* **Collected data**:
--- START ---

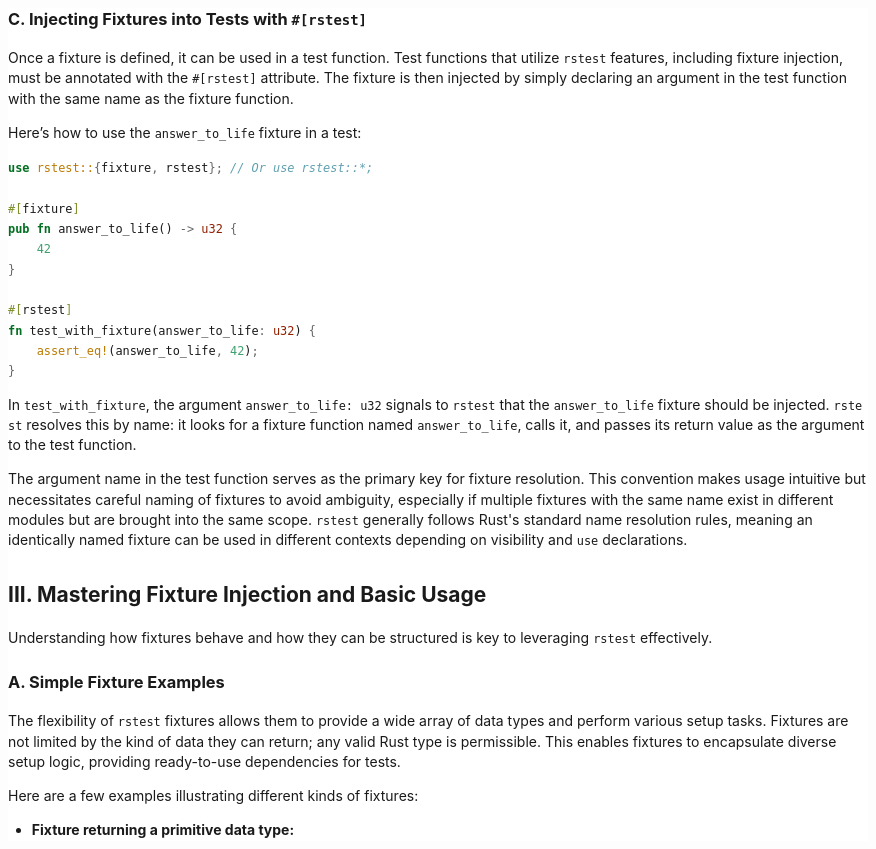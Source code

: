 ### C. Injecting Fixtures into Tests with `#[rstest]`

Once a fixture is defined, it can be used in a test function. Test functions
that utilize `rstest` features, including fixture injection, must be annotated
with the `#[rstest]` attribute. The fixture is then injected by simply
declaring an argument in the test function with the same name as the fixture
function.

Here’s how to use the `answer_to_life` fixture in a test:

```rust
use rstest::{fixture, rstest}; // Or use rstest::*;

#[fixture]
pub fn answer_to_life() -> u32 {
    42
}

#[rstest]
fn test_with_fixture(answer_to_life: u32) {
    assert_eq!(answer_to_life, 42);
}
```

In `test_with_fixture`, the argument `answer_to_life: u32` signals to `rstest`
that the `answer_to_life` fixture should be injected. `rstest` resolves this by
name: it looks for a fixture function named `answer_to_life`, calls it, and
passes its return value as the argument to the test function.

The argument name in the test function serves as the primary key for fixture
resolution. This convention makes usage intuitive but necessitates careful
naming of fixtures to avoid ambiguity, especially if multiple fixtures with the
same name exist in different modules but are brought into the same scope.
`rstest` generally follows Rust's standard name resolution rules, meaning an
identically named fixture can be used in different contexts depending on
visibility and `use` declarations.

## III. Mastering Fixture Injection and Basic Usage

Understanding how fixtures behave and how they can be structured is key to
leveraging `rstest` effectively.

### A. Simple Fixture Examples

The flexibility of `rstest` fixtures allows them to provide a wide array of
data types and perform various setup tasks. Fixtures are not limited by the
kind of data they can return; any valid Rust type is permissible. This enables
fixtures to encapsulate diverse setup logic, providing ready-to-use
dependencies for tests.

Here are a few examples illustrating different kinds of fixtures:

- **Fixture returning a primitive data type:**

--- END ---

* **Activity**: Looking at the entries above, report how many of their lines include "that", and add nothing else.

* **Response to the exercise**: 2